Action item:
A line below contains "You can size", and a later one contains "Font files can". Repeat both, with every line between them, exactly.

Excerpted data:
+---+
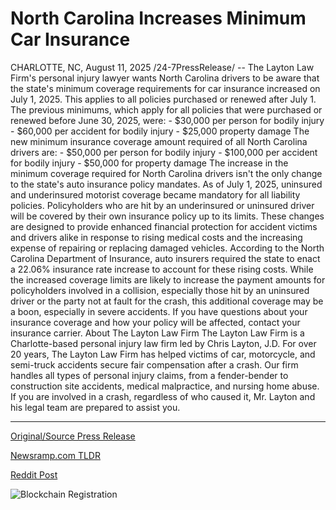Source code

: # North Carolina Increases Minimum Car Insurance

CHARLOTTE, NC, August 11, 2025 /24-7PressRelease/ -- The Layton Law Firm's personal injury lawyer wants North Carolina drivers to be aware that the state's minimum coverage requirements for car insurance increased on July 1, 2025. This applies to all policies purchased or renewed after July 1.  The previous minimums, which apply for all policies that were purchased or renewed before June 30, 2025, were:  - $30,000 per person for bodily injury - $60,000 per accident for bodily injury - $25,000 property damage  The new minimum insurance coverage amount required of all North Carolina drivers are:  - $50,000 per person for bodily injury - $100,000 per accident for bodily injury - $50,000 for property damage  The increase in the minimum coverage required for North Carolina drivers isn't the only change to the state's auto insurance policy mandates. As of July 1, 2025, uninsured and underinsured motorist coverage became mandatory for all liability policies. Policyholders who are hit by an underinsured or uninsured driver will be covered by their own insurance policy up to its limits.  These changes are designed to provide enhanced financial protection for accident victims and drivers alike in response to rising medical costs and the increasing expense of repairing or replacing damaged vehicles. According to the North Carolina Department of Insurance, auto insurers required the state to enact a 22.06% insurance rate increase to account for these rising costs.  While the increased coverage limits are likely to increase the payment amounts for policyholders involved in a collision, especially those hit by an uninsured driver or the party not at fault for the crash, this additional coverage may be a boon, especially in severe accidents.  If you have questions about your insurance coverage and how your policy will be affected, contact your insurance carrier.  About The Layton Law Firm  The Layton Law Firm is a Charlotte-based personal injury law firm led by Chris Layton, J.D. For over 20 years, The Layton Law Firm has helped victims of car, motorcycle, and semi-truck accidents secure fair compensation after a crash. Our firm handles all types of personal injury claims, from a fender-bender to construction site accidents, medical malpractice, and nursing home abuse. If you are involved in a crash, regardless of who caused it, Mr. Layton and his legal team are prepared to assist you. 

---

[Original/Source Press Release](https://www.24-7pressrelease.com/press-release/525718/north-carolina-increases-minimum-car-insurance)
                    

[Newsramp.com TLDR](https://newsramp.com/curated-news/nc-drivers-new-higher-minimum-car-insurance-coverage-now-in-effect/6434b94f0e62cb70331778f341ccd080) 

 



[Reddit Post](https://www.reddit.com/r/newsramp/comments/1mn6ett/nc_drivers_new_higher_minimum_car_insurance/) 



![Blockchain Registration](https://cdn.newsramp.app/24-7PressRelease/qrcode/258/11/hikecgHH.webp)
+---+
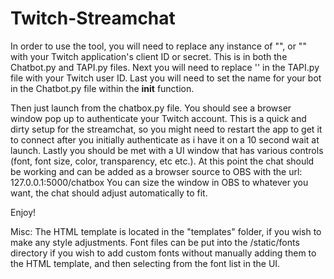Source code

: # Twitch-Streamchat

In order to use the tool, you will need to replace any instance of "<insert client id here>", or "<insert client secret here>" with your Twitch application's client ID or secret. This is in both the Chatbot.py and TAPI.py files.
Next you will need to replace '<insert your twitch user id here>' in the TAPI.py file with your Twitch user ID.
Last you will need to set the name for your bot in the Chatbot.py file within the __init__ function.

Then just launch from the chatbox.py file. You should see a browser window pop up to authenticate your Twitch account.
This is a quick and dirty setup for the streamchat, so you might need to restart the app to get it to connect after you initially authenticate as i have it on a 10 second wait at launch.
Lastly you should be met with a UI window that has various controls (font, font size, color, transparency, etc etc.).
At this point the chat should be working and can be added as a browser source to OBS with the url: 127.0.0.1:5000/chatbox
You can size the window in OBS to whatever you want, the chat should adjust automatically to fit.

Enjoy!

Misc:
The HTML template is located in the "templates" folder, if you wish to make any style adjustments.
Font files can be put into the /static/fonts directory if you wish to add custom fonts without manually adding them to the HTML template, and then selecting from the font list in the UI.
+---+
Expected answer:
You can size the window in OBS to whatever you want, the chat should adjust automatically to fit.

Enjoy!

Misc:
The HTML template is located in the "templates" folder, if you wish to make any style adjustments.
Font files can be put into the /static/fonts directory if you wish to add custom fonts without manually adding them to the HTML template, and then selecting from the font list in the UI.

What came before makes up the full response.